Updated on 2024-11-29 GMT+08:00

Configuration File solrconfig.xml in the Solr Config Set

The solrconfig.xml file defines the Solr index, query processing configuration, and component information configuration. This section describes common configurations. For details about how to optimize parameters, see Solr Performance Tuning.

indexConfig

  • <writeLockTimeout>1000</writeLockTimeout>

    writeLockTimeout indicates the maximum waiting timeout for the IndexWriter instance to obtain the write lock. If the instance does not obtain the write lock within the specified timeout period, the IndexWriter write index operation throws an exception.

  • <maxIndexingThreads>8</maxIndexingThreads>

    maxIndexingThreads indicates the maximum number of threads for creating an index. By default, eight threads are used to create a collection.

  • <ramBufferSizeMB>100</ramBufferSizeMB>

    ramBufferSizeMB indicates the cache size for creating an index. The unit is MB, and the maximum value is 100 MB by default.

  • <maxBufferedDocs>1000</maxBufferedDocs>

    maxBufferedDocs indicates the maximum number of cached documents before the documents are written into hard disks. If the number of cached documents exceeds the maximum value, the index flush operation will be triggered.

  • <mergePolicy class="org.apache.lucene.index.TieredMergePolicy">

    <int name="maxMergeAtOnce">10</int>

    <int name="segmentsPerTier">10</int>

    </mergePolicy>

    mergePolicy indicates the index merging policy, which is used to filter the parts that need to be merged. maxMergeAtOnce indicates the maximum number of parts that can be merged at a time.

  • <mergeFactor>10</mergeFactor>

    mergeFactor controls the number of documents that can be cached in the memory before the index is written into the hard disk and the frequency for multiple segment files to be merged.

  • <lockType>${solr.lock.type:native}</lockType>
    • single indicates the read-only lock. There is no another processing thread used to modify the index data.
    • native indicates the implementation of NativeFSLockFactory in Lucene, which uses the OS-based local file lock.
    • simple indicates the implementation of SimpleFSLockFactory in Lucene, which is implemented by creating the write.lock file on the hard disk.
  • <unlockOnStartup>false</unlockOnStartup>

    If this parameter is set to true, the locks owned by the IndexWriter and commit operations will be released after Solr is started. This will break the lock mechanism of Lucene. Exercise caution when using this parameter. If lockType is set to single, the Lucene lock mechanism will not be affected no matter this parameter is set to true or false.

Update

  • <updateHandler class="solr.DirectUpdateHandler2">

    updateHandler indicates the index update handling class. DirectUpdateHandler2 is a high-performance index update handling class, which supports soft submitting.

  • <autoCommit>

    <maxTime>${solr.autoCommit.maxTime:15000}</maxTime>

    <openSearcher>true</openSearcher>

    </autoCommit>

    maxTime indicates the interval for the index data in the memory to be automatically committed and the Searcher class is notified to add a new index.

  • <autoSoftCommit>

    <maxTime>${solr.autoSoftCommit.maxTime:1000}</maxTime>

    </autoSoftCommit>

    maxTime indicates the maximum interval for a newly created index to be searched after being submitted. This parameter can be used to search the changes of the index in the current memory without synchronizing the index to the hard disk. If this parameter is set to -1, you must set commit to true when creating an index so that the submitted index can be viewed. In scenarios where you want to batch create indexes, set maxTime to -1 and set openSearcher of autoCommit to true. Generally, do not query indexes when batch creating indexes.

Query

The <query> label indicates a configuration item related to index query.

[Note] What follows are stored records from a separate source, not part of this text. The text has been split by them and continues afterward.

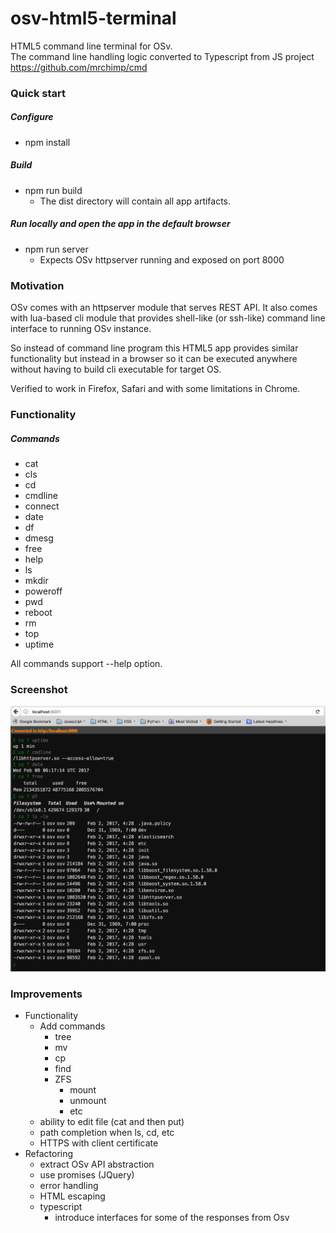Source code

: # osv-html5-terminal
HTML5 command line terminal for OSv.  
The command line handling logic converted to Typescript from JS project https://github.com/mrchimp/cmd

### Quick start
##### Configure
* npm install

##### Build
* npm run build
  * The dist directory will contain all app artifacts.

##### Run locally and open the app in the default browser
* npm run server
  * Expects OSv httpserver running and exposed on port 8000

### Motivation
OSv comes with an httpserver module that serves REST API. It also comes with lua-based cli 
module that provides shell-like (or ssh-like) command line interface to running OSv instance.  

So instead of command line program this HTML5 app provides similar functionality but instead 
in a browser so it can be executed anywhere without having to build cli executable for target OS.

Verified to work in Firefox, Safari and with some limitations in Chrome.

### Functionality
##### Commands
* cat	
* cls
* cd
* cmdline	
* connect
* date	
* df		
* dmesg	
* free	
* help
* ls		
* mkdir	
* poweroff	
* pwd	
* reboot
* rm		
* top	
* uptime

All commands support --help option.

### Screenshot
![Example](screenshot.png)

### Improvements
- Functionality
    - Add commands
        - tree
        - mv
        - cp
        - find
        - ZFS
            - mount
            - unmount
            - etc
    - ability to edit file (cat and then put)
    - path completion when ls, cd, etc
    - HTTPS with client certificate
- Refactoring
    - extract OSv API abstraction
    - use promises (JQuery)
    - error handling
    - HTML escaping
    - typescript
        - introduce interfaces for some of the responses from Osv
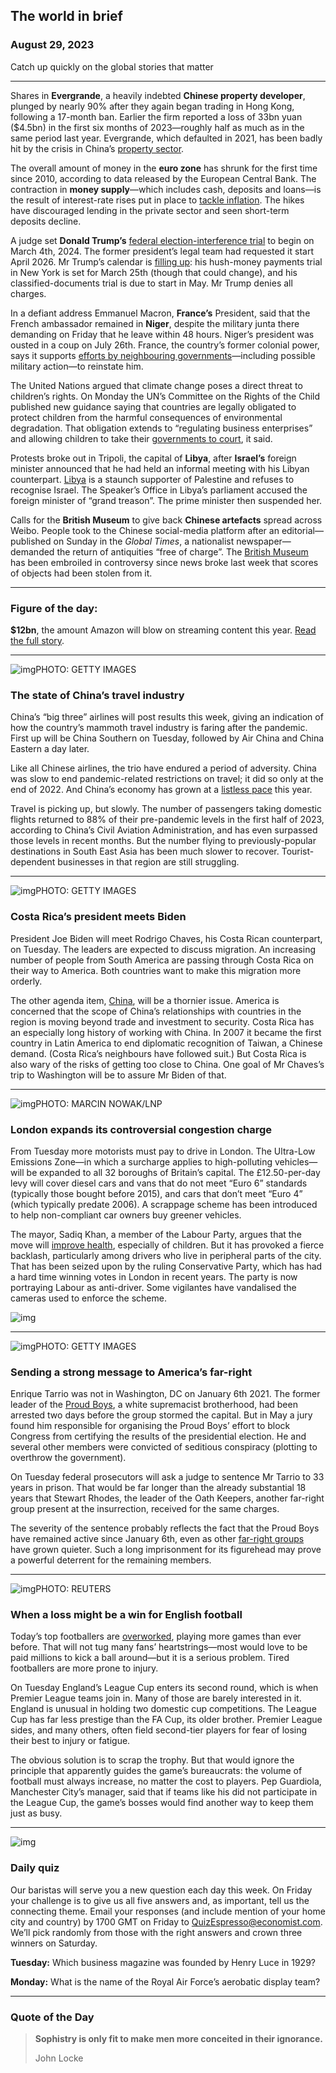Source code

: ## The world in brief

### August 29, 2023

Catch up quickly on the global stories that matter



------



Shares in **Evergrande**, a heavily indebted **Chinese property developer**, plunged by nearly 90% after they again began trading in Hong Kong, following a 17-month ban. Earlier the firm reported a loss of 33bn yuan ($4.5bn) in the first six months of 2023—roughly half as much as in the same period last year. Evergrande, which defaulted in 2021, has been badly hit by the crisis in China’s [property sector](https://www.economist.com/finance-and-economics/2023/08/16/how-bad-could-chinas-property-crisis-get).

The overall amount of money in the **euro zone** has shrunk for the first time since 2010, according to data released by the European Central Bank. The contraction in **money supply**—which includes cash, deposits and loans—is the result of interest-rate rises put in place to [tackle inflation](https://www.economist.com/finance-and-economics/2023/07/05/economists-draw-swords-over-how-to-fix-inflation). The hikes have discouraged lending in the private sector and seen short-term deposits decline.

A judge set **Donald Trump’s** [federal election-interference trial](https://www.economist.com/leaders/2023/08/02/donald-trump-is-accused-of-democracys-gravest-political-crime) to begin on March 4th, 2024. The former president’s legal team had requested it start April 2026. Mr Trump’s calendar is [filling up](https://www.economist.com/the-economist-explains/2022/10/05/how-much-legal-jeopardy-is-donald-trump-in): his hush-money payments trial in New York is set for March 25th (though that could change), and his classified-documents trial is due to start in May. Mr Trump denies all charges.

In a defiant address Emmanuel Macron, **France’s** President, said that the French ambassador remained in **Niger**, despite the military junta there demanding on Friday that he leave within 48 hours. Niger’s president was ousted in a coup on July 26th. France, the country’s former colonial power, says it supports [efforts by neighbouring governments](https://www.economist.com/middle-east-and-africa/2023/08/07/after-nigers-coup-the-drums-of-war-are-growing-louder)—including possible military action—to reinstate him.

The United Nations argued that climate change poses a direct threat to children’s rights. On Monday the UN’s Committee on the Rights of the Child published new guidance saying that countries are legally obligated to protect children from the harmful consequences of environmental degradation. That obligation extends to “regulating business enterprises” and allowing children to take their [governments to court](https://www.economist.com/united-states/2023/06/08/montana-climate-change-pioneer), it said.

Protests broke out in Tripoli, the capital of **Libya**, after **Israel’s** foreign minister announced that he had held an informal meeting with his Libyan counterpart. [Libya](https://www.economist.com/middle-east-and-africa/2023/07/13/politicians-in-libya-make-another-ill-fated-push-for-elections) is a staunch supporter of Palestine and refuses to recognise Israel. The Speaker’s Office in Libya’s parliament accused the foreign minister of “grand treason”. The prime minister then suspended her.

Calls for the **British Museum** to give back **Chinese artefacts** spread across Weibo. People took to the Chinese social-media platform after an editorial—published on Sunday in the *Global Times*, a nationalist newspaper—demanded the return of antiquities “free of charge”. The [British Museum](https://www.economist.com/britain/2023/08/21/stealing-from-museums-is-easier-than-you-might-think) has been embroiled in controversy since news broke last week that scores of objects had been stolen from it.



------



### Figure of the day: 

**$12bn**, the amount Amazon will blow on streaming content this year. [Read the full story](https://www.economist.com/business/2023/08/27/amazon-has-hollywoods-worst-shows-but-its-best-business-model).



------



![img](https://niceboy.online/insight/public/Espresso/PHOTOS/GettyImages-1535166061.jpg)PHOTO: GETTY IMAGES

### The state of China’s travel industry

China’s “big three” airlines will post results this week, giving an indication of how the country’s mammoth travel industry is faring after the pandemic. First up will be China Southern on Tuesday, followed by Air China and China Eastern a day later.

Like all Chinese airlines, the trio have endured a period of adversity. China was slow to end pandemic-related restrictions on travel; it did so only at the end of 2022. And China’s economy has grown at a [listless pace](https://www.economist.com/leaders/2023/08/24/why-chinas-economy-wont-be-fixed) this year.

Travel is picking up, but slowly. The number of passengers taking domestic flights returned to 88% of their pre-pandemic levels in the first half of 2023, according to China’s Civil Aviation Administration, and has even surpassed those levels in recent months. But the number flying to previously-popular destinations in South East Asia has been much slower to recover. Tourist-dependent businesses in that region are still struggling.



------



![img](https://niceboy.online/insight/public/Espresso/PHOTOS/GettyImages-1258815120.jpg)PHOTO: GETTY IMAGES

### Costa Rica’s president meets Biden

President Joe Biden will meet Rodrigo Chaves, his Costa Rican counterpart, on Tuesday. The leaders are expected to discuss migration. An increasing number of people from South America are passing through Costa Rica on their way to America. Both countries want to make this migration more orderly.

The other agenda item, [China](https://www.economist.com/the-americas/2023/06/15/what-does-china-want-from-latin-america-and-the-caribbean), will be a thornier issue. America is concerned that the scope of China’s relationships with countries in the region is moving beyond trade and investment to security. Costa Rica has an especially long history of working with China. In 2007 it became the first country in Latin America to end diplomatic recognition of Taiwan, a Chinese demand. (Costa Rica’s neighbours have followed suit.) But Costa Rica is also wary of the risks of getting too close to China. One goal of Mr Chaves’s trip to Washington will be to assure Mr Biden of that.



------



![img](https://niceboy.online/insight/public/Espresso/PHOTOS/adn7g089copy.jpg)PHOTO: MARCIN NOWAK/LNP

### London expands its controversial congestion charge

From Tuesday more motorists must pay to drive in London. The Ultra-Low Emissions Zone—in which a surcharge applies to high-polluting vehicles—will be expanded to all 32 boroughs of Britain’s capital. The £12.50-per-day levy will cover diesel cars and vans that do not meet “Euro 6” standards (typically those bought before 2015), and cars that don’t meet “Euro 4” (which typically predate 2006). A scrappage scheme has been introduced to help non-compliant car owners buy greener vehicles.

The mayor, Sadiq Khan, a member of the Labour Party, argues that the move will [improve health](https://www.economist.com/britain/2023/07/25/londons-latest-effort-to-clear-bad-air-is-contested-but-necessary), especially of children. But it has provoked a fierce backlash, particularly among drivers who live in peripheral parts of the city. That has been seized upon by the ruling Conservative Party, which has had a hard time winning votes in London in recent years. The party is now portraying Labour as anti-driver. Some vigilantes have vandalised the cameras used to enforce the scheme.

![img](https://niceboy.online/insight/public/Espresso/PHOTOS/20230902_DAM908.jpg)



------



![img](https://niceboy.online/insight/public/Espresso/PHOTOS/GettyImages-1248666013.jpg)PHOTO: GETTY IMAGES

### Sending a strong message to America’s far-right

Enrique Tarrio was not in Washington, DC on January 6th 2021. The former leader of the [Proud Boys](https://www.economist.com/1843/2020/10/02/when-the-proud-boys-came-to-town), a white supremacist brotherhood, had been arrested two days before the group stormed the capital. But in May a jury found him responsible for organising the Proud Boys’ effort to block Congress from certifying the results of the presidential election. He and several other members were convicted of seditious conspiracy (plotting to overthrow the government).

On Tuesday federal prosecutors will ask a judge to sentence Mr Tarrio to 33 years in prison. That would be far longer than the already substantial 18 years that Stewart Rhodes, the leader of the Oath Keepers, another far-right group present at the insurrection, received for the same charges.

The severity of the sentence probably reflects the fact that the Proud Boys have remained active since January 6th, even as other [far-right groups](https://www.economist.com/united-states/2023/01/19/how-americas-far-right-flits-from-issue-to-issue) have grown quieter. Such a long imprisonment for its figurehead may prove a powerful deterrent for the remaining members.



------



![img](https://niceboy.online/insight/public/Espresso/PHOTOS/RTSN0HF6.JPG)PHOTO: REUTERS

### When a loss might be a win for English football

Today’s top footballers are [overworked](https://www.economist.com/culture/2023/08/25/is-there-too-much-football), playing more games than ever before. That will not tug many fans’ heartstrings—most would love to be paid millions to kick a ball around—but it is a serious problem. Tired footballers are more prone to injury.

On Tuesday England’s League Cup enters its second round, which is when Premier League teams join in. Many of those are barely interested in it. England is unusual in holding two domestic cup competitions. The League Cup has far less prestige than the FA Cup, its older brother. Premier League sides, and many others, often field second-tier players for fear of losing their best to injury or fatigue.

The obvious solution is to scrap the trophy. But that would ignore the principle that apparently guides the game’s bureaucrats: the volume of football must always increase, no matter the cost to players. Pep Guardiola, Manchester City’s manager, said that if teams like his did not participate in the League Cup, the game’s bosses would find another way to keep them just as busy.



------



![img](https://niceboy.online/insight/public/Espresso/PHOTOS/EspressoQuiz_64.jpeg)

### Daily quiz

Our baristas will serve you a new question each day this week. On Friday your challenge is to give us all five answers and, as important, tell us the connecting theme. Email your responses (and include mention of your home city and country) by 1700 GMT on Friday to [QuizEspresso@economist.com](https://mail.google.com/mail/?view=cm&fs=1&tf=1&to=QuizEspresso@economist.com). We’ll pick randomly from those with the right answers and crown three winners on Saturday.

**Tuesday:** Which business magazine was founded by Henry Luce in 1929?

**Monday:** What is the name of the Royal Air Force’s aerobatic display team?



------



### Quote of the Day

> **Sophistry is only fit to make men more conceited in their ignorance.**
>
> John Locke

  • filterCache: By storing an unordered set that matches the ID of the document to be queried, the filters can improve the query performance of Solr. By caching the filters, the repeated calling of Solr can lead to the quick search of the result set. A more common scenario is to cache a filter before initiating subsequent refinement queries that use filters to limit the number of documents to search.
  • queryResultCache: indicates the ordered set of document IDs in the query result.
  • documentCache: indicates the cached Lucene document, which uses the internal Lucene document ID (to be distinguished from the unique Solr ID). The internal Lucene document ID can be changed due to index operations, so the data in the cache cannot be hot data.
  • Named caches: indicates the named cache, which is the customized cache and can be used to the customized plug-ins of Solr.

    Each cache declaration accepts a maximum of four attributes:

    • class: indicates the Java name implemented by the cache.
    • size: indicates the maximum number of entries.
    • initialSize: indicates the initial size of the cache.
    • autoWarmCount: indicates the number of entries obtained from the old cache to warm up the new cache. If there are a large number of entries, there will be more hits in the cache, but it will take a longer warm-up time.

    Note: For all cache modes, it is necessary to balance memory, CPU, and disk access when setting cache parameters. For details, see Solr Performance Tuning.